So because I spend too much time online and reading magazines, and because sometimes I get desperate and read things that I would not otherwise read, I have now read three separate interviews with A.J. Jacobs who has just published a book about how he spent a year trying to live by biblical precepts despite the fact that he is not a religious person.
I have not read this book; I do not plan to read this book.
I am simply struck by the fact that in every single interview, he gives this exact quote, about the positive effects of wearing all white: "It lifts your mood. It's hard to be in a bad mood when you're walking around looking like you're about to play the semifinals at Wimbledon."
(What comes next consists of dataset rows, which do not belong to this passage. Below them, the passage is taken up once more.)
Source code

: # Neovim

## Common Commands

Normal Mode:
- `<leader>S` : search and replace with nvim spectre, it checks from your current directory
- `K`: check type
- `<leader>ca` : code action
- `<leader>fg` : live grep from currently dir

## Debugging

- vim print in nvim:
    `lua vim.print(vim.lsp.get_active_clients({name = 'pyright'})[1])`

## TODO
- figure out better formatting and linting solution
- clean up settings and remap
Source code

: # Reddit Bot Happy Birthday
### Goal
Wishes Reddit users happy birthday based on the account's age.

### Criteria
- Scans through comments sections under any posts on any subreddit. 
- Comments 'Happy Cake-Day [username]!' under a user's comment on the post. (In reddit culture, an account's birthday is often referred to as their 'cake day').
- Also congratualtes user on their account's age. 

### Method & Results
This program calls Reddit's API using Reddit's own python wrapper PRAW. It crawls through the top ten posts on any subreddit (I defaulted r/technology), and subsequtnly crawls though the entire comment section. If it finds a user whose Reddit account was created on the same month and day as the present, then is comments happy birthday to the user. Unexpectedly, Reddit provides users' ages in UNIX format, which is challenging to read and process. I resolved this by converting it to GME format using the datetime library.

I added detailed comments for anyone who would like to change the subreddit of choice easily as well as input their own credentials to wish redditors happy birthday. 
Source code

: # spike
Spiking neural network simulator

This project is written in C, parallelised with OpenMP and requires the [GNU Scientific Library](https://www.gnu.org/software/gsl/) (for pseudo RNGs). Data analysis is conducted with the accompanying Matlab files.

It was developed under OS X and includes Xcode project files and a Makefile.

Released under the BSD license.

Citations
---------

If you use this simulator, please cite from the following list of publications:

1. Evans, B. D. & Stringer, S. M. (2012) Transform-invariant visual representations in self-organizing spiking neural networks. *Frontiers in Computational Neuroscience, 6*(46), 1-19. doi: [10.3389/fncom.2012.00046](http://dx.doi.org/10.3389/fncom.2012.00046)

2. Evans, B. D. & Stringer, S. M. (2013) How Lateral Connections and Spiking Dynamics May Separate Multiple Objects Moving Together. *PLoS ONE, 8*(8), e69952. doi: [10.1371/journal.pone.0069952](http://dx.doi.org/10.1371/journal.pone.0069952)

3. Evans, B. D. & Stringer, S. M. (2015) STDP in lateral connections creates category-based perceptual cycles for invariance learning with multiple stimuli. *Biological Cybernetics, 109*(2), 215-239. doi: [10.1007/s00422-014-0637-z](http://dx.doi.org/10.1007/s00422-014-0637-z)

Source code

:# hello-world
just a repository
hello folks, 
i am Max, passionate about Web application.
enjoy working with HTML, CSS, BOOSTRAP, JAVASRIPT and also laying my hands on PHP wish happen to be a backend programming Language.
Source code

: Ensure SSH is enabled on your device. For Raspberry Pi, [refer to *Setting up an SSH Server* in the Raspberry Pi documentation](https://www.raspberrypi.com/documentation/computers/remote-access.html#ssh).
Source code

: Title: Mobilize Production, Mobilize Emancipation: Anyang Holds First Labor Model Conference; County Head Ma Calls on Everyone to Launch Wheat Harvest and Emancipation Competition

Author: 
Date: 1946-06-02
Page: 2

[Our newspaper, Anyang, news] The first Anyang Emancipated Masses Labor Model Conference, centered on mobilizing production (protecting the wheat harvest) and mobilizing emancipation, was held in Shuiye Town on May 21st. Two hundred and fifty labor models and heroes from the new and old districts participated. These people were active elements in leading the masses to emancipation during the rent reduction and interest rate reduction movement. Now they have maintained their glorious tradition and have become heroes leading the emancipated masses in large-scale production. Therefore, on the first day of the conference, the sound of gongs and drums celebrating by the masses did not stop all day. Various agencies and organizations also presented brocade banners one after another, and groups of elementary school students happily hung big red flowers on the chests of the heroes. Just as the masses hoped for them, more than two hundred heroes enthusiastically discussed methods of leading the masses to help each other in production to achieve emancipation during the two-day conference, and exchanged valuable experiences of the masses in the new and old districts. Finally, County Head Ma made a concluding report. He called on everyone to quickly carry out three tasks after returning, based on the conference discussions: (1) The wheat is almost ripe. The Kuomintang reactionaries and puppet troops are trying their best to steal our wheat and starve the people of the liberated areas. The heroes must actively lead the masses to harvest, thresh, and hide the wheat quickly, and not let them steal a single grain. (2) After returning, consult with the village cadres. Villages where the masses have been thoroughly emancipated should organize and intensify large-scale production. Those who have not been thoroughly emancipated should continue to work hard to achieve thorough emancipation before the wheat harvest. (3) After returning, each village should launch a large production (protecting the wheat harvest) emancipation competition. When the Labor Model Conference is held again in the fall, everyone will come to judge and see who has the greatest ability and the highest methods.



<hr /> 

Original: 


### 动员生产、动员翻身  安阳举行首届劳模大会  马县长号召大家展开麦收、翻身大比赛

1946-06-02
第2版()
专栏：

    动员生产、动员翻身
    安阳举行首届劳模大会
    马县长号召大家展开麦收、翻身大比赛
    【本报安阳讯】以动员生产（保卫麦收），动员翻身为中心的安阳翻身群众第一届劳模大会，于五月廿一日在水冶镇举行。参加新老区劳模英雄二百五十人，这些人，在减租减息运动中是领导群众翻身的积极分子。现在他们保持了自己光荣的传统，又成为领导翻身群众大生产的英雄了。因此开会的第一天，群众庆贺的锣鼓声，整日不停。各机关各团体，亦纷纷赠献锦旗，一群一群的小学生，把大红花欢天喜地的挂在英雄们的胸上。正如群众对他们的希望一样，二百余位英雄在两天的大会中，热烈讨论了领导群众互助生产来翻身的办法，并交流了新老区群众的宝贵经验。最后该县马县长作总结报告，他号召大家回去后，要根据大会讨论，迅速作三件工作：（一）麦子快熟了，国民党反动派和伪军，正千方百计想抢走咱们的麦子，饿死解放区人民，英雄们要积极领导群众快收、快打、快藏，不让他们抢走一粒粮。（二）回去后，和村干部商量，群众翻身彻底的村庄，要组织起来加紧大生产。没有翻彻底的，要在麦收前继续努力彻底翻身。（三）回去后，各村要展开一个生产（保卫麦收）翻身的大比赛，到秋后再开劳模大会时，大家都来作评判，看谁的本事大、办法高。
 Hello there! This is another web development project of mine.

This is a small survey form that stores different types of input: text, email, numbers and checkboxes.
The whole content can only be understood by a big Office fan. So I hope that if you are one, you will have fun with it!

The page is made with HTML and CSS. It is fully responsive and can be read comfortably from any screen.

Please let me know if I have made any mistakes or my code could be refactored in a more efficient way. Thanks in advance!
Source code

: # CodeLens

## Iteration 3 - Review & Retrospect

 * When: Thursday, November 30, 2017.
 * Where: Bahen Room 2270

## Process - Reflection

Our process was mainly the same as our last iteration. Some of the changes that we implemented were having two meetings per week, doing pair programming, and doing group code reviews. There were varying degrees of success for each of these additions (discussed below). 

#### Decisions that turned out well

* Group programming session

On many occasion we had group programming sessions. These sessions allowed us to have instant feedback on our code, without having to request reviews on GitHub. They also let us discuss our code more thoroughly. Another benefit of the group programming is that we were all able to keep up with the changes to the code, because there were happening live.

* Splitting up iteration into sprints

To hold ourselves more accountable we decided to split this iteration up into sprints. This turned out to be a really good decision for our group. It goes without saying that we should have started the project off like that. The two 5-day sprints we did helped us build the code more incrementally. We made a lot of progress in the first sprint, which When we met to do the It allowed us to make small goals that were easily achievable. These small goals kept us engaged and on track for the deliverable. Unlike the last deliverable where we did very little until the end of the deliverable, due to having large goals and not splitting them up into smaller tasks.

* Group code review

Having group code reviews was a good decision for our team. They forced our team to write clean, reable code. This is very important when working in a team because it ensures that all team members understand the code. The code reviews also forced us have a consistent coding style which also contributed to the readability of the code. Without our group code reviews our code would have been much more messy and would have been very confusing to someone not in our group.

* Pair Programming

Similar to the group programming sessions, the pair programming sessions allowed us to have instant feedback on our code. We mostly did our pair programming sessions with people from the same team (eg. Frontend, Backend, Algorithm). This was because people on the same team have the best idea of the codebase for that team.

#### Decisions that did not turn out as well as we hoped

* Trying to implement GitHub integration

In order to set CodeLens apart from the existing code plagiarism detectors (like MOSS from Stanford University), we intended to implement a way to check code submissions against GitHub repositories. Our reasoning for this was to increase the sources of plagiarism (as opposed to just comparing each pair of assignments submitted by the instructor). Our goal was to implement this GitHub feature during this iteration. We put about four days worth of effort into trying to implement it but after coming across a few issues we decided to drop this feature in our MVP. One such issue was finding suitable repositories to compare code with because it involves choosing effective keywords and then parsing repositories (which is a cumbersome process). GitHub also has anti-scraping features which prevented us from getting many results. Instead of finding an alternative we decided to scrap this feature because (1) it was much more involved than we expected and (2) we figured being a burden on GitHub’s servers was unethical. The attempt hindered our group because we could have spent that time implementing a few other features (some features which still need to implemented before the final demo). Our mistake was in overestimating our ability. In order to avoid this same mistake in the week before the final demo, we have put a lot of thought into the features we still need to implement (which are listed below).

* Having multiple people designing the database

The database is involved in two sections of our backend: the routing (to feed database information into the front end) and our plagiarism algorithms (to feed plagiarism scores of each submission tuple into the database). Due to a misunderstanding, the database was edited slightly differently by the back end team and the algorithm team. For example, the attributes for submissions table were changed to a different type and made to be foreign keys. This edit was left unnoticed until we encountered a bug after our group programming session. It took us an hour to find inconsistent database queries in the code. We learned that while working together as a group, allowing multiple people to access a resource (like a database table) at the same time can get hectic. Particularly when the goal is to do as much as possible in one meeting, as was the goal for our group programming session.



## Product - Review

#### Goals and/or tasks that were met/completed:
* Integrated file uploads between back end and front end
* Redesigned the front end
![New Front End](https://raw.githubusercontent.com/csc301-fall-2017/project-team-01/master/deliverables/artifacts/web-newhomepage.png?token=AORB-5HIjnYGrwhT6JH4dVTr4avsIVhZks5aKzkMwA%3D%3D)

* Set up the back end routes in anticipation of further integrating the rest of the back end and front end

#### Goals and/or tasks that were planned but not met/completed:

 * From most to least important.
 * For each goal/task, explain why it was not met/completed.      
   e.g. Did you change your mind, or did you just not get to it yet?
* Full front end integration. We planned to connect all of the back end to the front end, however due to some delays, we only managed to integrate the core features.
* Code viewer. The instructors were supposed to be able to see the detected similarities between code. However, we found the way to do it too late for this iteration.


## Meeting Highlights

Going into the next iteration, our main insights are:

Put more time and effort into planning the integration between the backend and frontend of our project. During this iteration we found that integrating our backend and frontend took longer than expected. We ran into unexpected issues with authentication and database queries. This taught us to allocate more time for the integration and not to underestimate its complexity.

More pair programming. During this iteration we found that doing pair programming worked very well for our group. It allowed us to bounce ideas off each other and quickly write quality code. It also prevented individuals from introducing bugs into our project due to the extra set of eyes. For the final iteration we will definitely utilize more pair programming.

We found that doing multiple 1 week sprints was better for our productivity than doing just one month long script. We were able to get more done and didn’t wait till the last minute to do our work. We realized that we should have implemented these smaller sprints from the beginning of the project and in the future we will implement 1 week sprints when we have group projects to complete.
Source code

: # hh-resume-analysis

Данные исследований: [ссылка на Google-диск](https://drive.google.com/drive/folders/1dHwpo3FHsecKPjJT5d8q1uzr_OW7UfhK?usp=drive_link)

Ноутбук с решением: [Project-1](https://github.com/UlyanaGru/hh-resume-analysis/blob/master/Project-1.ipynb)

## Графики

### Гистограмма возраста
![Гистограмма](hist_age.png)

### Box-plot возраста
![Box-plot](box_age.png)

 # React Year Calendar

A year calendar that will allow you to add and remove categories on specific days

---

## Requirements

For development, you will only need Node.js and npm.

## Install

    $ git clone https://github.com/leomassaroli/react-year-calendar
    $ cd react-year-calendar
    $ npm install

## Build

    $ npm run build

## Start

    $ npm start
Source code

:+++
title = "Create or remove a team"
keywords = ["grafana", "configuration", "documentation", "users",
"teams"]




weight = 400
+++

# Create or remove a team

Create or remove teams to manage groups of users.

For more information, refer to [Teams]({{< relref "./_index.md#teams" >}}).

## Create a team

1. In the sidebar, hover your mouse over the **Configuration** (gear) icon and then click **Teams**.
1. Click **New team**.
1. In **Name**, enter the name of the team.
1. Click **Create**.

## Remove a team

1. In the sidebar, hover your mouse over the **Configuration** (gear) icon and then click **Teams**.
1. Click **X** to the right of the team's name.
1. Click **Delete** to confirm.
The first time I read it, I thought it was a kind of funny thing to say. By the third time, it kind of got on my nerves. It's funny to bring up Wimbledon; it's not that funny to bring it up in this precise context every time somebody interviews you. Because what's funny is it's got this quirkily spontaneous feeling about it, and when you realize it's just his pre-packaged response it gets a lot less funny. The air goes out of the room.
But I, of course, do the same thing constantly. For a year my main recourse for conversational lulls was to bring up how much better the world would be if law firms hired young lawyers on an NBA draft model. I have a handful of anecdotes that I repeat constantly. And all these things are designed, more or less consciously, to show me at what I consider to be my best. Either in my wit and charm, or by exposing dramatic and interesting aspects of my personality. And road-testing is what helps you decide if these topics/phrases/anecdotes actually put across what you want them to put across. If you get a good reaction once, you feel more comfortable using it again.
But then I also worry that one day I will wake up and be entirely a creature of tics and tropes. No more raw humanity, no more blurting out of sordid revelations. Just a smooth bundle of pre-tested material. It's appealing to the same degree it's troubling: it has certain things in common with my dream of a world in which I always want to hear all the songs on my ipod and in which I wear the same clothing every day.